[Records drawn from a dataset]
◇ ◇ ◇

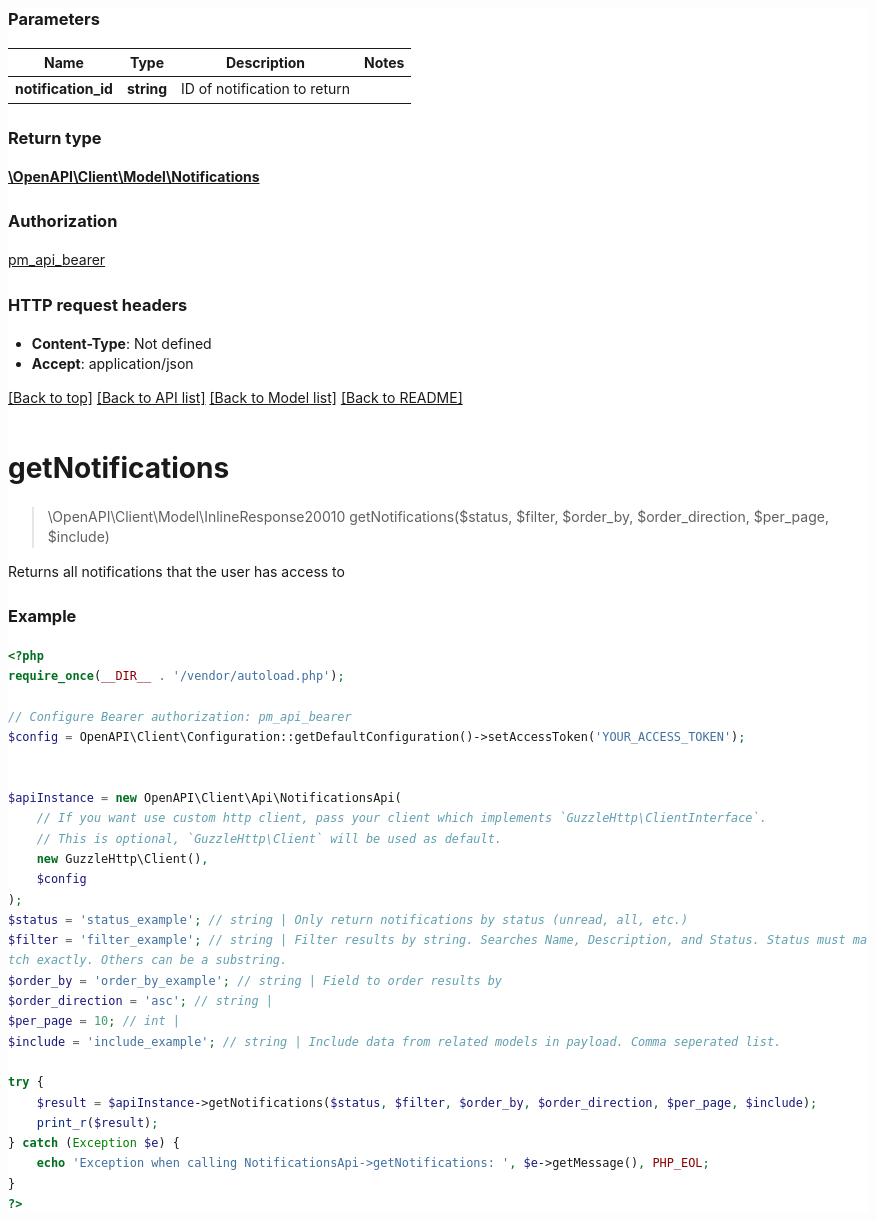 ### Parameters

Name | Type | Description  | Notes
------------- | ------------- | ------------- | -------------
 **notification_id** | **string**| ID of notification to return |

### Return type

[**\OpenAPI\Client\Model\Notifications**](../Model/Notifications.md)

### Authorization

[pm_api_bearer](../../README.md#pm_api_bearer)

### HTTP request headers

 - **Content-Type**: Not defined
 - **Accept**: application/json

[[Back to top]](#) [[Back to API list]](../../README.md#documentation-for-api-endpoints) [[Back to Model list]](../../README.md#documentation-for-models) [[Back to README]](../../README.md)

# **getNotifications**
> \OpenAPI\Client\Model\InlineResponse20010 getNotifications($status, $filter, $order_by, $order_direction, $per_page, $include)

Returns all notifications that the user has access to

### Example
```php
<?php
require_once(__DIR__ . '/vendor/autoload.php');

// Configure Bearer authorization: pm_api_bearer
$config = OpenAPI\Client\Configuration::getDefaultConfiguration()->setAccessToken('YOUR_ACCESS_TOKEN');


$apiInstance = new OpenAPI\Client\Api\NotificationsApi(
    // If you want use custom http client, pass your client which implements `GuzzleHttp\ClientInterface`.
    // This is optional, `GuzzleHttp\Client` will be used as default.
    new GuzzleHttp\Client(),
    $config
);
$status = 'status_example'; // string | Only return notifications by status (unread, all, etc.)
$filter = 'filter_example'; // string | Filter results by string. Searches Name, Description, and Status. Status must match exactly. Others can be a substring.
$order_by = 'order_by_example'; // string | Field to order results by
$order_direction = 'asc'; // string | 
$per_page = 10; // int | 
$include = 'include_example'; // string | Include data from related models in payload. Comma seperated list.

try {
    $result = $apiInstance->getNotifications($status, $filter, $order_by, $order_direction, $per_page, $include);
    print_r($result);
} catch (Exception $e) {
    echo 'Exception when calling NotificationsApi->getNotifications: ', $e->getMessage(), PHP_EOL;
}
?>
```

◇ ◇ ◇

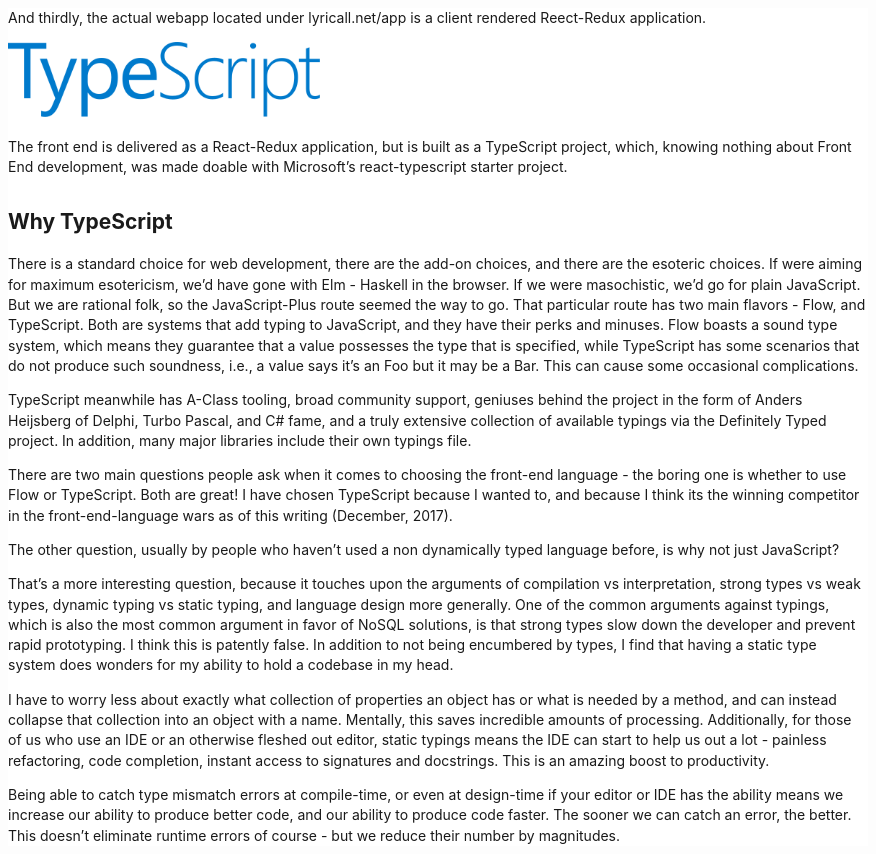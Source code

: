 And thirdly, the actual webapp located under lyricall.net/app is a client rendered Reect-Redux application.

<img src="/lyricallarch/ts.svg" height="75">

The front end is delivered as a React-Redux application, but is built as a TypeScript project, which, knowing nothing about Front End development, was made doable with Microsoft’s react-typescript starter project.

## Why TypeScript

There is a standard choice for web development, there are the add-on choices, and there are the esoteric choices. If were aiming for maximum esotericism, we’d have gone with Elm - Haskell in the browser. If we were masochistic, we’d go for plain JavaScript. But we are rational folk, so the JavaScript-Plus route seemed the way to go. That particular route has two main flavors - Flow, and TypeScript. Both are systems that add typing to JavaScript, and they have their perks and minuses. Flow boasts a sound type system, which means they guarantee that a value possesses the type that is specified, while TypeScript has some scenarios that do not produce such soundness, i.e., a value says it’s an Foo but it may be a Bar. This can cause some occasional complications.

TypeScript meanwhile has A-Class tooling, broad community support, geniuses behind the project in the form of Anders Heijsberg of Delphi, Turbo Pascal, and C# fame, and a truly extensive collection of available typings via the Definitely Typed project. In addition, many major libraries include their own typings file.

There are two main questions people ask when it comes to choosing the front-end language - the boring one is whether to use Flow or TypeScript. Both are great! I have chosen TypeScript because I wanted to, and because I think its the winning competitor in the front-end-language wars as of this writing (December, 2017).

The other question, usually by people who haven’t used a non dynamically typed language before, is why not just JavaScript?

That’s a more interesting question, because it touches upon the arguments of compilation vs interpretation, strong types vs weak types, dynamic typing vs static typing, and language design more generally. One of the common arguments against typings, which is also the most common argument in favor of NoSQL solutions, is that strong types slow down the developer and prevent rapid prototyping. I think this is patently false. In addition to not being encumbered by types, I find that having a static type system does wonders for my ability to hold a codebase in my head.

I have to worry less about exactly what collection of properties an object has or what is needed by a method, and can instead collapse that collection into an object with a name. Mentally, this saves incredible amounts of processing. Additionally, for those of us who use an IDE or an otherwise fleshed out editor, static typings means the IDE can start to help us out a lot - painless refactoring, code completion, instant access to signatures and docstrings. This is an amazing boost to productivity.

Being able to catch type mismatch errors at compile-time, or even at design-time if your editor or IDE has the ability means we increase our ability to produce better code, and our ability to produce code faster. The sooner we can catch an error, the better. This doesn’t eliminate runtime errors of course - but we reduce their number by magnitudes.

◇ ◇ ◇

Exercise:
Could you copy every line from the records that mentions the word "project"?

Exercise answer:
The front end is delivered as a React-Redux application, but is built as a TypeScript project, which, knowing nothing about Front End development, was made doable with Microsoft’s react-typescript starter project.
TypeScript meanwhile has A-Class tooling, broad community support, geniuses behind the project in the form of Anders Heijsberg of Delphi, Turbo Pascal, and C# fame, and a truly extensive collection of available typings via the Definitely Typed project. In addition, many major libraries include their own typings file.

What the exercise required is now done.